It’s nothing like the prophetic long line of Whitman’s mad children, no Ginsberg howling on the street corner, saxophonic riffing and swelling, breathless in the moving city as it spills at the seams, flooding forth—

Not quite. Nor is it the disguising work of prose[-block] poetry. Prose poems are camouflaged in continuity, text-wrapped and pressurized without white space. Usually this means, even in narrative prose poems, a sinuous and subterranean movement. This allows an ending to suddenly lift upward out of horizontal motion. (Matthew Olzmann does such sequencing exceptionally well in his lineated poems, using absurd humor for torque.)

But Mei-mei Berssenbrugge’s long line in Hello, the Roses is uniquely specific. Observe, from “The Mouse”:

I can’t recall the beauty of the almond trees.

I’m unable to distinguish between seeing trees, my instant awareness of ethereal beauty and trying to remember images of our having been in Greece.

The moment I think of trees, they diffuse into beings whose frequency so differs from mine, I can’t see them.

They connect with each other in groves that seem celestial, yet our worlds unify.

The dawn of the possibility of their appearance as form, stone, shifts probability toward angels. (12)

Each end-stopped line is made exquisite by the singularity of attention given to it. Berssenbrugge took some years, it would appear, to discover her voice in this form. More than fifteen years after her first book, we begin to see in Empathy (Station Hill, 1989) intermittent traces of such long lines. These, however, sometimes squeeze multiple sentences into each line, resulting in a very prose-like movement. Only nine years after that, in Four Year Old Girl (Kelsey Street, 1998) does Berssenbrugge begin to limit a single sentence to each end-stopped line; but in that volume they are versified into thickly crowded stanzas so that the periods serve a metric function. She notes in her Lannan Literary Series conversation in 1999 that her collaboration with artist Kiki Smith (in Endocrinology, later published by Kelsey Street in 2006) forced her to pull her stanzas apart to accommodate the long visual space, and this accidental discovery of the form became a new freedom: “I don’t write in stanzas anymore after that.” In Nest (Kelsey Street, 2003) and now in Hello, the Roses, the form has crystallized: it is distinctly and uniformly her primary poetic mode, one sentence per line, one line per stanza, each poem broken into several sections.
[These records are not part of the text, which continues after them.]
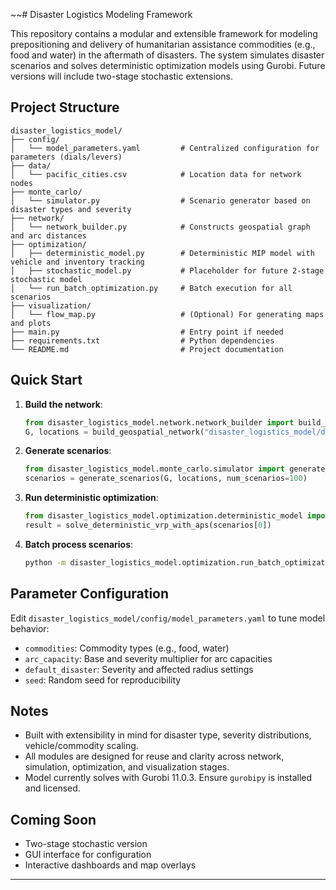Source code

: ~~# Disaster Logistics Modeling Framework

This repository contains a modular and extensible framework for modeling prepositioning and delivery of humanitarian assistance commodities (e.g., food and water) in the aftermath of disasters. The system simulates disaster scenarios and solves deterministic optimization models using Gurobi. Future versions will include two-stage stochastic extensions.

## Project Structure

```
disaster_logistics_model/
├── config/
│   └── model_parameters.yaml         # Centralized configuration for parameters (dials/levers)
├── data/
│   └── pacific_cities.csv            # Location data for network nodes
├── monte_carlo/
│   └── simulator.py                  # Scenario generator based on disaster types and severity
├── network/
│   └── network_builder.py            # Constructs geospatial graph and arc distances
├── optimization/
│   ├── deterministic_model.py        # Deterministic MIP model with vehicle and inventory tracking
│   ├── stochastic_model.py           # Placeholder for future 2-stage stochastic model
│   └── run_batch_optimization.py     # Batch execution for all scenarios
├── visualization/
│   └── flow_map.py                   # (Optional) For generating maps and plots
├── main.py                           # Entry point if needed
├── requirements.txt                  # Python dependencies
└── README.md                         # Project documentation
```

## Quick Start

1. **Build the network**:
   ```python
   from disaster_logistics_model.network.network_builder import build_geospatial_network
   G, locations = build_geospatial_network("disaster_logistics_model/data/pacific_cities.csv")
   ```

2. **Generate scenarios**:
   ```python
   from disaster_logistics_model.monte_carlo.simulator import generate_scenarios
   scenarios = generate_scenarios(G, locations, num_scenarios=100)
   ```

3. **Run deterministic optimization**:
   ```python
   from disaster_logistics_model.optimization.deterministic_model import solve_deterministic_vrp_with_aps
   result = solve_deterministic_vrp_with_aps(scenarios[0])
   ```

4. **Batch process scenarios**:
   ```bash
   python -m disaster_logistics_model.optimization.run_batch_optimization
   ```

## Parameter Configuration

Edit `disaster_logistics_model/config/model_parameters.yaml` to tune model behavior:
- `commodities`: Commodity types (e.g., food, water)
- `arc_capacity`: Base and severity multiplier for arc capacities
- `default_disaster`: Severity and affected radius settings
- `seed`: Random seed for reproducibility

## Notes
- Built with extensibility in mind for disaster type, severity distributions, vehicle/commodity scaling.
- All modules are designed for reuse and clarity across network, simulation, optimization, and visualization stages.
- Model currently solves with Gurobi 11.0.3. Ensure `gurobipy` is installed and licensed.

## Coming Soon
- Two-stage stochastic version
- GUI interface for configuration
- Interactive dashboards and map overlays

---

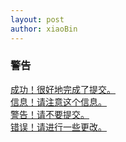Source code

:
 ```yaml
---
layout: post
author: xiaoBin
---
```


<h3> 警告 </h3>

<div class="alert alert-success">
    <a href="#" class="alert-link">成功！很好地完成了提交。</a>
</div>
<div class="alert alert-info">
    <a href="#" class="alert-link">信息！请注意这个信息。</a>
</div>
<div class="alert alert-warning">
    <a href="#" class="alert-link">警告！请不要提交。</a>
</div>
<div class="alert alert-danger">
    <a href="#" class="alert-link">错误！请进行一些更改。</a>
</div>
Such singularity in the breadth of each line creates a punctuated effect of silence within movement. Each line begins and ends with pause, not only metrically but also logically. That is to say, each line is declarative—yet because of its equal standing in relation to the surrounding lines, it also comes out as afterthought, a quiet thoughtfulness. Berssenbrugge’s mysterious poetic power lies somewhere in this space; what is most remarkable about her poems is that they take theoretical observations and somehow (without the padded pathos of a personal narrative) turn such abstractions into tenderness. I believe Marianne Moore had a similar superpower, though her high-Modernist work is more often regarded as frigid and calculating. In Moore’s case, I read such calculations not as a veneer behind which she hides, but as a high precision of expression through which she divulges herself. Moore puts this simply and eloquently in this sentence from “The Pangolin,” which is used to launch an intricate, exalted, long, self-effacing passage: “To explain grace requires / a curious hand.”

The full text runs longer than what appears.